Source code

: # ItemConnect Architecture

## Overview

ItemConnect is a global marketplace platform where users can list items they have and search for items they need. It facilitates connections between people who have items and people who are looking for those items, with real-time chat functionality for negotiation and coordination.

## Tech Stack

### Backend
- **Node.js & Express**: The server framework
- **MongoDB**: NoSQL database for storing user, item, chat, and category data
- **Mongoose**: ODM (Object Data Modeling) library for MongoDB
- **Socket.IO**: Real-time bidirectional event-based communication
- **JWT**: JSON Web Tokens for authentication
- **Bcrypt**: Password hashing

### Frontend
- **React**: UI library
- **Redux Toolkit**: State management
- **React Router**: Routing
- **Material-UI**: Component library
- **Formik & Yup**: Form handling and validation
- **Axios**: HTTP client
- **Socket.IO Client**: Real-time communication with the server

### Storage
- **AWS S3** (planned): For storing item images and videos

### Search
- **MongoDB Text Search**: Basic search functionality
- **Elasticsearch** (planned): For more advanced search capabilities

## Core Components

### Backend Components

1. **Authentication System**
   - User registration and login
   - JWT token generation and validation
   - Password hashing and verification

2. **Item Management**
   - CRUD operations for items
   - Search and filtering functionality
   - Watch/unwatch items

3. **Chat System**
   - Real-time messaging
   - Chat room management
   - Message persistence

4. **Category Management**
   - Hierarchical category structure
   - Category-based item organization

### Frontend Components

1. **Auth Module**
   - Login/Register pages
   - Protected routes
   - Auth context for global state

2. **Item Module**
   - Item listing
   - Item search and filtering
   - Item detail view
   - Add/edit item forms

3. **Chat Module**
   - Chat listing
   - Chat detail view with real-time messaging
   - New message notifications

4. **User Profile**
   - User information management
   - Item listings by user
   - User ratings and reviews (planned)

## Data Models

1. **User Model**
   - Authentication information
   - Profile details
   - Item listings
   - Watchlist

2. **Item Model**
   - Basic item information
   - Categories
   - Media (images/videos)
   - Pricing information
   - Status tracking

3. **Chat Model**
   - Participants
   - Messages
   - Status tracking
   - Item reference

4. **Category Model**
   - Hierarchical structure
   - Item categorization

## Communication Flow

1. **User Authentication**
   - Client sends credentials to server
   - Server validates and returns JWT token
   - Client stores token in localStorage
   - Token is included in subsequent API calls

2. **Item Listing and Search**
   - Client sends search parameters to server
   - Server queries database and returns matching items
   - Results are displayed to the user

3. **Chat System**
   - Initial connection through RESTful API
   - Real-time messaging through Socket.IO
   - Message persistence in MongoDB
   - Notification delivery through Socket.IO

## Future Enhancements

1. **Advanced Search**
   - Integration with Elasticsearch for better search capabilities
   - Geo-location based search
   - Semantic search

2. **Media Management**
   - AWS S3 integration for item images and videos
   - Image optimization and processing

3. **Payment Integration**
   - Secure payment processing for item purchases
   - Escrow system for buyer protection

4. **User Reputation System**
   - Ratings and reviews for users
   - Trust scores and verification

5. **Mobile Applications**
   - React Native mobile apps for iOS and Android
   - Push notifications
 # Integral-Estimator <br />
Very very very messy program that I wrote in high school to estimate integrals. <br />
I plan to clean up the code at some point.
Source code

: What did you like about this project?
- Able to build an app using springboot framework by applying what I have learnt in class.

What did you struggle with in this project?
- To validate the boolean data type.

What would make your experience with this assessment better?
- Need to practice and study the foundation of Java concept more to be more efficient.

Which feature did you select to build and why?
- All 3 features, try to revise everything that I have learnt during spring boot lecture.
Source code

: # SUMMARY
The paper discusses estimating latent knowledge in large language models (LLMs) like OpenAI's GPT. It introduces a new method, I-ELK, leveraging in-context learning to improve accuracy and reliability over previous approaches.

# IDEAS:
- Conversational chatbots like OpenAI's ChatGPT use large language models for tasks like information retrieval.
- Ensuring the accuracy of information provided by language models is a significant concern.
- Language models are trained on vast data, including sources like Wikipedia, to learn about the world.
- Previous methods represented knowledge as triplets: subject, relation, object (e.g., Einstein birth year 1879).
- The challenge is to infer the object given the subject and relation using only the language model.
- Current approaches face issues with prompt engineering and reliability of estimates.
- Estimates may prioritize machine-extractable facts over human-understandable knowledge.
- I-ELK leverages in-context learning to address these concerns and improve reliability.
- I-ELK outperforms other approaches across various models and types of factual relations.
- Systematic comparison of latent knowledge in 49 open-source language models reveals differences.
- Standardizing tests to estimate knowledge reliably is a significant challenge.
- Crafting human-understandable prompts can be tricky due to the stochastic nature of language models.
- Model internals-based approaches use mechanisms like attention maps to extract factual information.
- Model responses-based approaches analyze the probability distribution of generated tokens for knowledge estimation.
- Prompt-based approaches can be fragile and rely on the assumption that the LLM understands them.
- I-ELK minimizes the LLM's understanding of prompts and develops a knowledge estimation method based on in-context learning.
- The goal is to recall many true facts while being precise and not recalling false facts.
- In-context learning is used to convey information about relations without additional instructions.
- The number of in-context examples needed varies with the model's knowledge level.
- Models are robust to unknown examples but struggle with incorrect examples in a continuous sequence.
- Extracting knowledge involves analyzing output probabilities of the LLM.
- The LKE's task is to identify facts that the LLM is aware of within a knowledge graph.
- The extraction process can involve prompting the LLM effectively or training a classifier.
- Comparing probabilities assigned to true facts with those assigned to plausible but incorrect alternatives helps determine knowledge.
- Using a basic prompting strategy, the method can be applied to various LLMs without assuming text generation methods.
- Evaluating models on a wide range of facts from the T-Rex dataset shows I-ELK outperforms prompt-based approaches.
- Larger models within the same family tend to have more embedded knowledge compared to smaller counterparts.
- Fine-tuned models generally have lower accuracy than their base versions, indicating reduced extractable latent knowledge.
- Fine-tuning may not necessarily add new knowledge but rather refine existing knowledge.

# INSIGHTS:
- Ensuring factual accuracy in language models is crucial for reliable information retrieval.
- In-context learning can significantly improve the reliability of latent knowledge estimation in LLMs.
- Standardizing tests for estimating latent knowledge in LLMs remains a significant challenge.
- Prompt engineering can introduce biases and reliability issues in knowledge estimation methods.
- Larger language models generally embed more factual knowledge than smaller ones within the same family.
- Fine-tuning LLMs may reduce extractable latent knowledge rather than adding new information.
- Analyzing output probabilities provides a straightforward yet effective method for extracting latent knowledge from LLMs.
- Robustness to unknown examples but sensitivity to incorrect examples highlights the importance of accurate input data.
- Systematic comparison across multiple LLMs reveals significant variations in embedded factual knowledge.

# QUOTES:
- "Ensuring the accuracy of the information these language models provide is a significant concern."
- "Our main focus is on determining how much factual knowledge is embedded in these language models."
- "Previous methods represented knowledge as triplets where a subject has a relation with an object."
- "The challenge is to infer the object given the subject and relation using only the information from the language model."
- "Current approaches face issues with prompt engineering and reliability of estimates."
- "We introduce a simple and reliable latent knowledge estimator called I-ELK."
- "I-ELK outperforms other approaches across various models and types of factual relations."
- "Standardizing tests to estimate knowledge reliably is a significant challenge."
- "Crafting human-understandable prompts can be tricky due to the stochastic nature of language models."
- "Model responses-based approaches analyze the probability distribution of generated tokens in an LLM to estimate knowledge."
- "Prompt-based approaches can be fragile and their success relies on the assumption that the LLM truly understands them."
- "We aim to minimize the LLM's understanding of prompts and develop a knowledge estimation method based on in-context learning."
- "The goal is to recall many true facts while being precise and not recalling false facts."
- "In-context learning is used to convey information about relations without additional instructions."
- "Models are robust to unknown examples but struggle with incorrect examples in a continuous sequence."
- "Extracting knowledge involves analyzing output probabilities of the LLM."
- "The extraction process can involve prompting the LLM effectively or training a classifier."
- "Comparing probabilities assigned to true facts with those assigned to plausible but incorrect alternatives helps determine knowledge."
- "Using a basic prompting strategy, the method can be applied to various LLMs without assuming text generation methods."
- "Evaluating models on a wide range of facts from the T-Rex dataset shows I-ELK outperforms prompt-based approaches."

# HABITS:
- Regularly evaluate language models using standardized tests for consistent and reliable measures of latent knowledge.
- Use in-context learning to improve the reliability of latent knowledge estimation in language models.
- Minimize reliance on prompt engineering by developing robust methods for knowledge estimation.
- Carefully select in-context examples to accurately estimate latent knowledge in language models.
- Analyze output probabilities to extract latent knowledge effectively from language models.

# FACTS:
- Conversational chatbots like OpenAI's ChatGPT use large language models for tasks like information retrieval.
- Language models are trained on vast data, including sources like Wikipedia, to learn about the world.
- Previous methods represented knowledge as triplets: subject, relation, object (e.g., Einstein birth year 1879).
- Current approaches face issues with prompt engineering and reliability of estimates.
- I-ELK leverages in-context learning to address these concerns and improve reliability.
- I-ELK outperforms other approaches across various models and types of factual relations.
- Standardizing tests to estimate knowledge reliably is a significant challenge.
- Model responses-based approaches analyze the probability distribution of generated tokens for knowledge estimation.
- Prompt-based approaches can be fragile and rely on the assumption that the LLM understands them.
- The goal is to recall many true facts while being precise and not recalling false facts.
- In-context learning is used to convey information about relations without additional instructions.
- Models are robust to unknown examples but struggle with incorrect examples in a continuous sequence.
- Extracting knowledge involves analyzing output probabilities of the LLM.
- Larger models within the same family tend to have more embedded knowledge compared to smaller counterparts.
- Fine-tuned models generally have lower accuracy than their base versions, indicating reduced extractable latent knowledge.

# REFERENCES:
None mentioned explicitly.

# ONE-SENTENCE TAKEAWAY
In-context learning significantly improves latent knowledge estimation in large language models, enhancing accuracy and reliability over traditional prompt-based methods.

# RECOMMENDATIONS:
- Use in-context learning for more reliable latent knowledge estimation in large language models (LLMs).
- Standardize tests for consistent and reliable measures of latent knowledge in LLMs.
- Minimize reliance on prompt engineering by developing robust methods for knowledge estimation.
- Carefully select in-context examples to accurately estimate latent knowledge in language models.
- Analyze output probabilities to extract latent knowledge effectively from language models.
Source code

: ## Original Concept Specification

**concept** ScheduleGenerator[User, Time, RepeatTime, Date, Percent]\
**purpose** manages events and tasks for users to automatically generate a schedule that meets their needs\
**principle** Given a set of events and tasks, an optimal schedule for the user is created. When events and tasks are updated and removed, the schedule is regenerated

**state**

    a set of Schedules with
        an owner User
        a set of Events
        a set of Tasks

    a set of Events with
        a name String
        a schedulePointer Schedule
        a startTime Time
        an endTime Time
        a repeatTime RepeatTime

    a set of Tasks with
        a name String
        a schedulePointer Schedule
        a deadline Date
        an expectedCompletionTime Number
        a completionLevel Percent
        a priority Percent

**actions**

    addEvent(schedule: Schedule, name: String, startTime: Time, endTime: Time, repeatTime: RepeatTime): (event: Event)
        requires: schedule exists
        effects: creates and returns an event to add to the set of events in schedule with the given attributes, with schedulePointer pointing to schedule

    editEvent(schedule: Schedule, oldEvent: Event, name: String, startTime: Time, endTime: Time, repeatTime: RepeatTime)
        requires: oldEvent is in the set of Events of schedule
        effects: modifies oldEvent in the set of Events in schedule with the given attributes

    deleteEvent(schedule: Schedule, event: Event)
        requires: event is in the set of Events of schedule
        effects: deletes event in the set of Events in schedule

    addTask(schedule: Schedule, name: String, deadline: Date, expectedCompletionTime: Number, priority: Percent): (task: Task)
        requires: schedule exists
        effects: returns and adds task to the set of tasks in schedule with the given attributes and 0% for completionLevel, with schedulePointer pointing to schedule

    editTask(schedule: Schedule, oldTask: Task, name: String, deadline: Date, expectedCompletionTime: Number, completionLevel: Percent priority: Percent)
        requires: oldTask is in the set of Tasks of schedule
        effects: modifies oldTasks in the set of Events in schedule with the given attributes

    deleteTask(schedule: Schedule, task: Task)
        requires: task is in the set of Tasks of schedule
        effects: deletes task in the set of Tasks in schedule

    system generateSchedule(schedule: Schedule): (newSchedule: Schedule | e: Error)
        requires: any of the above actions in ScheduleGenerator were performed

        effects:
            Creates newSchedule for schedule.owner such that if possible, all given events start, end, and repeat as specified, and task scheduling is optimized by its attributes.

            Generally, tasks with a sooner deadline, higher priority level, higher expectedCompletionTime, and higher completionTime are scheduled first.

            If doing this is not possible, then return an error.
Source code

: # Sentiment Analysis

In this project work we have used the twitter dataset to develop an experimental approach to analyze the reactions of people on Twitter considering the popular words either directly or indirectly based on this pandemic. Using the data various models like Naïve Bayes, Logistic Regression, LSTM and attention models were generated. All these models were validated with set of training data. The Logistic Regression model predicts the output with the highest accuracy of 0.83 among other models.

_EXERCISE REQUIREMENTS:_
Using the records above, set down exactly the lines from the one with "- Escrow system for buyer protection" through the one with "- Able to build", inclusive, and nothing more.

_EXERCISE RESULT:_
   - Escrow system for buyer protection

4. **User Reputation System**
   - Ratings and reviews for users
   - Trust scores and verification

5. **Mobile Applications**
   - React Native mobile apps for iOS and Android
   - Push notifications
 # Integral-Estimator <br />
Very very very messy program that I wrote in high school to estimate integrals. <br />
I plan to clean up the code at some point.
Source code

: What did you like about this project?
- Able to build an app using springboot framework by applying what I have learnt in class.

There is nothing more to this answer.